Harry’s story rings true when compared with public interviews done with some of today’s goddesses of the sex industry, like Jenna Jameson who have built significant fortunes and fan bases around their appearances in “blue” movies.

But Ellen Janny, a Brooklyn, NY writer and blogger who has studied the evolution of erotica and pornography in American culture, is quick to add that just being paid well is not a good indicator of whether someone is being exploited.

“After fifteen years of research, I’m inclined to say that who is being exploited by the porn industry is not the female actress but the audience.
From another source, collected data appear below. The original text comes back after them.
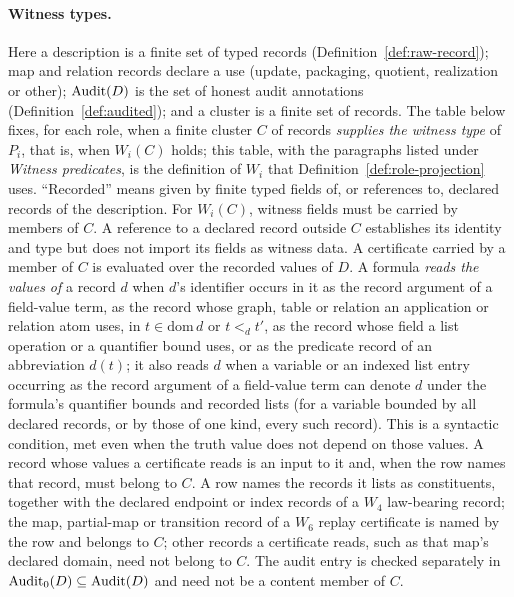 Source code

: \paragraph{Witness types.} Here a description is a finite set of typed
records (Definition~\ref{def:raw-record}); map and relation records declare a
use (update, packaging, quotient, realization or other); \(\Audit{D}\) is the
set of honest audit annotations (Definition~\ref{def:audited}); and a cluster
is a finite set of records. The table below fixes, for each role, when a
finite cluster \(C\) of records \emph{supplies the witness type} of \(P_i\),
that is, when \(W_i(C)\) holds; this table, with the paragraphs listed under \emph{Witness predicates}, is the definition of \(W_i\) that Definition~\ref{def:role-projection} uses. ``Recorded'' means
given by finite typed fields of, or references to, declared records of the
description. For \(W_i(C)\), witness fields must be carried by members of
\(C\). A reference to a declared record outside \(C\) establishes its identity
and type but does not import its fields as witness data. A certificate
carried by a member of \(C\) is evaluated over the recorded values of \(D\). A formula \emph{reads the values of} a record \(d\) when \(d\)'s identifier occurs in it as the record argument of a field-value term, as the record whose graph, table or relation an application or relation atom uses, in \(t\in\mathrm{dom}\,d\) or \(t<_d t'\), as the record whose field a list operation or a quantifier bound uses, or as the predicate record of an abbreviation \(d(t)\); it also reads \(d\) when a variable or an indexed list entry occurring as the record argument of a field-value term can denote \(d\) under the formula's quantifier bounds and recorded lists (for a variable bounded by all declared records, or by those of one kind, every such record). This is a syntactic condition, met even when the truth value does not depend on those values. A
record whose values a certificate reads is an input to it and, when the row names that
record, must belong to \(C\). A row names the records it lists as
constituents, together with the declared endpoint or index records of a
\(W_4\) law-bearing record; the map, partial-map or transition record of a \(W_6\) replay certificate is named by the row and belongs to \(C\); other records a certificate reads, such as that map's
declared domain, need not belong to
\(C\). The \Psix{} audit
entry is checked separately in \(\mathrm{Audit}_0(D)\subseteq\Audit{D}\) and need not be a content member
of \(C\).

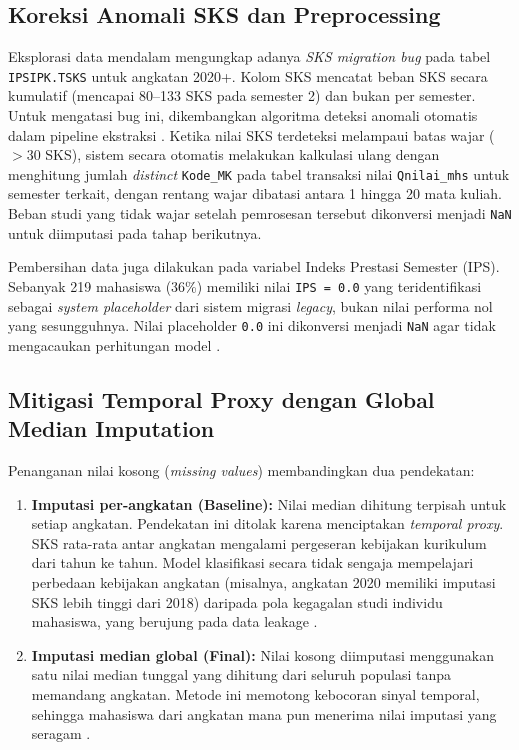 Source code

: \documentclass{ieeeaccess}
\begin{document}
\subsection{Koreksi Anomali SKS dan Preprocessing}
Eksplorasi data mendalam mengungkap adanya \emph{SKS migration bug} pada tabel \texttt{IPSIPK.TSKS} untuk angkatan 2020+. Kolom SKS mencatat beban SKS secara kumulatif (mencapai 80--133 SKS pada semester 2) dan bukan per semester. Untuk mengatasi bug ini, dikembangkan algoritma deteksi anomali otomatis dalam pipeline ekstraksi \cite{ref24}. Ketika nilai SKS terdeteksi melampaui batas wajar ($>30$ SKS), sistem secara otomatis melakukan kalkulasi ulang dengan menghitung jumlah \emph{distinct} \texttt{Kode\_MK} pada tabel transaksi nilai \texttt{Qnilai\_mhs} untuk semester terkait, dengan rentang wajar dibatasi antara 1 hingga 20 mata kuliah. Beban studi yang tidak wajar setelah pemrosesan tersebut dikonversi menjadi \texttt{NaN} untuk diimputasi pada tahap berikutnya.

Pembersihan data juga dilakukan pada variabel Indeks Prestasi Semester (IPS). Sebanyak 219 mahasiswa (36\%) memiliki nilai \texttt{IPS = 0.0} yang teridentifikasi sebagai \emph{system placeholder} dari sistem migrasi \emph{legacy}, bukan nilai performa nol yang sesungguhnya. Nilai placeholder \texttt{0.0} ini dikonversi menjadi \texttt{NaN} agar tidak mengacaukan perhitungan model \cite{ref26}.

\subsection{Mitigasi Temporal Proxy dengan Global Median Imputation}
Penanganan nilai kosong (\emph{missing values}) membandingkan dua pendekatan:
\begin{enumerate}
    \item \textbf{Imputasi per-angkatan (Baseline):} Nilai median dihitung terpisah untuk setiap angkatan. Pendekatan ini ditolak karena menciptakan \emph{temporal proxy}. SKS rata-rata antar angkatan mengalami pergeseran kebijakan kurikulum dari tahun ke tahun. Model klasifikasi secara tidak sengaja mempelajari perbedaan kebijakan angkatan (misalnya, angkatan 2020 memiliki imputasi SKS lebih tinggi dari 2018) daripada pola kegagalan studi individu mahasiswa, yang berujung pada data leakage \cite{ref25}.
    \item \textbf{Imputasi median global (Final):} Nilai kosong diimputasi menggunakan satu nilai median tunggal yang dihitung dari seluruh populasi tanpa memandang angkatan. Metode ini memotong kebocoran sinyal temporal, sehingga mahasiswa dari angkatan mana pun menerima nilai imputasi yang seragam \cite{ref23}.
\end{enumerate}
\end{document}
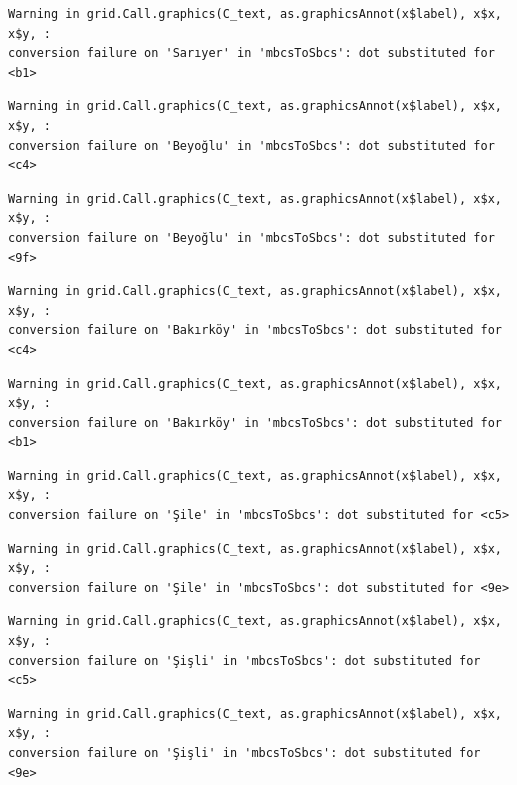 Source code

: \documentclass[
  11pt,
  a4paper,
  DIV=11,
  numbers=noendperiod]{scrartcl}
\begin{document}
\begin{verbatim}
Warning in grid.Call.graphics(C_text, as.graphicsAnnot(x$label), x$x, x$y, :
conversion failure on 'Sarıyer' in 'mbcsToSbcs': dot substituted for <b1>
\end{verbatim}

\begin{verbatim}
Warning in grid.Call.graphics(C_text, as.graphicsAnnot(x$label), x$x, x$y, :
conversion failure on 'Beyoğlu' in 'mbcsToSbcs': dot substituted for <c4>
\end{verbatim}

\begin{verbatim}
Warning in grid.Call.graphics(C_text, as.graphicsAnnot(x$label), x$x, x$y, :
conversion failure on 'Beyoğlu' in 'mbcsToSbcs': dot substituted for <9f>
\end{verbatim}

\begin{verbatim}
Warning in grid.Call.graphics(C_text, as.graphicsAnnot(x$label), x$x, x$y, :
conversion failure on 'Bakırköy' in 'mbcsToSbcs': dot substituted for <c4>
\end{verbatim}

\begin{verbatim}
Warning in grid.Call.graphics(C_text, as.graphicsAnnot(x$label), x$x, x$y, :
conversion failure on 'Bakırköy' in 'mbcsToSbcs': dot substituted for <b1>
\end{verbatim}

\begin{verbatim}
Warning in grid.Call.graphics(C_text, as.graphicsAnnot(x$label), x$x, x$y, :
conversion failure on 'Şile' in 'mbcsToSbcs': dot substituted for <c5>
\end{verbatim}

\begin{verbatim}
Warning in grid.Call.graphics(C_text, as.graphicsAnnot(x$label), x$x, x$y, :
conversion failure on 'Şile' in 'mbcsToSbcs': dot substituted for <9e>
\end{verbatim}

\begin{verbatim}
Warning in grid.Call.graphics(C_text, as.graphicsAnnot(x$label), x$x, x$y, :
conversion failure on 'Şişli' in 'mbcsToSbcs': dot substituted for <c5>
\end{verbatim}

\begin{verbatim}
Warning in grid.Call.graphics(C_text, as.graphicsAnnot(x$label), x$x, x$y, :
conversion failure on 'Şişli' in 'mbcsToSbcs': dot substituted for <9e>
\end{verbatim}
\end{document}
Our busy lives make it hard to give our sex lives the time it deserves so many, especially men, resort to pornography to help get them in the mood quickly. What they get in exchange for their money, however, is almost always poorly done schlock that doesn’t promote anything loftier than a quick orgasm. There are exceptions, but they are rare.

“When politicians and clergy and the public rage against the evils or pornography, I think they miss the point entirely,” Janny adds. “Sex is part of life. It’s a basic need rated close to sleep, security, and exercise. To have 99.9% of all adult films portray both men and women so poorly, to mislead the audience, is the real evil here. Making love is beautiful; porn almost never is.”

Beth Salomon, also of Brooklyn, is an author of erotica who says she once believed that pornography was something no sane, healthy person wanted to see. She refused to date any man who admitted to watching adult films and confesses she used to lecture men about the objectification of women in X-rated movies.

“But I was wrong. Pornography itself isn’t bad even though most of what is produced as adult films is miserable material. I don’t think the answer is to condemn all pornography, but to find a way to present the subject matter more realistically, more lovingly, and much more in a way that men and women can share together as a positive experience. I’ve met enough adult film actors to say that I don’t think women – those here in the U.S. anyway – are misused or exploited. Nor should any woman be insulted by sexual subject matter,” writes Salomon.

She adds, “Medical and sex experts all agree that the most powerful sexual organ is the brain. The trouble with most porn is that it doesn’t come even close to stimulating the brain. Let’s fix that error rather than just toss out all adult material as evil.”